EGR: Looking ahead, Entain is planning to prioritise growth in high return markets (US, Brazil, CEE) while looking to “drive profitable growth in core markets”. Can you give a further breakdown of what this means?
RW: It is tricky to segment because we’re lucky that our markets are growing, other than regulatory changes. The best way to think about it is double-digit growth versus high single-digit growth. But it is a little more nuanced than that.
When we think about where’s the greatest return, of course, market growth is important, but also how big is the market?
A tiny market that is growing fast doesn’t create as much value as a large market that’s growing at a medium pace.

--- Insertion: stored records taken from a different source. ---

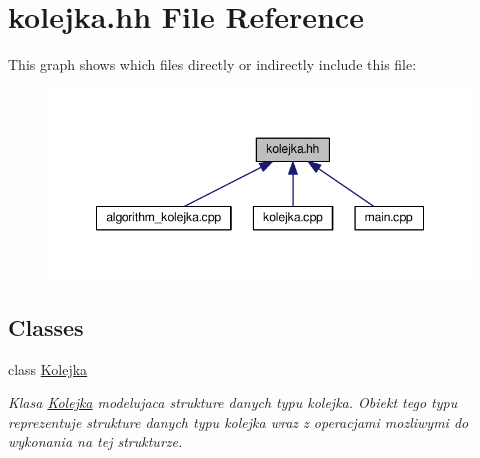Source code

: \hypertarget{kolejka_8hh}{}\section{kolejka.\+hh File Reference}
\label{kolejka_8hh}
This graph shows which files directly or indirectly include this file\+:\nopagebreak
\begin{figure}[H]
\begin{center}
\leavevmode
\includegraphics[width=348pt]{kolejka_8hh__dep__incl}
\end{center}
\end{figure}
\subsection*{Classes}
\begin{DoxyCompactItemize}
\item 
class \hyperlink{class_kolejka}{Kolejka}
\begin{DoxyCompactList}\small\item\em Klasa \hyperlink{class_kolejka}{Kolejka} modelujaca strukture danych typu kolejka. Obiekt tego typu reprezentuje strukture danych typu kolejka wraz z operacjami mozliwymi do wykonania na tej strukturze. \end{DoxyCompactList}\end{DoxyCompactItemize}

Our competitive position matters; if we’re number one, then that’s fantastic. Who are the competitors? What’s the regulation? What are the marketing restrictions? You have to factor in all these things in order to decide whether something is a high priority market for investment.
EGR: The plan is for a return to growth by H2 2024. How do you plan to see this through?
RW: The UK, Germany and Brazil are really where the declines are. If you look across the rest of the portfolio, excluding those markets, it is in growth and in line with market growth.
If we get through the regulatory transition in the UK and Germany that will really help, and then with our Brazil plan we can get back to growth and where we used to be.
The online organic business is a very important part of our business but it is the one part that has seen some challenges over the last year. Our retail business is going well, as are our US business and acquisition strategy. It is just this one part of the business that is seeing challenges.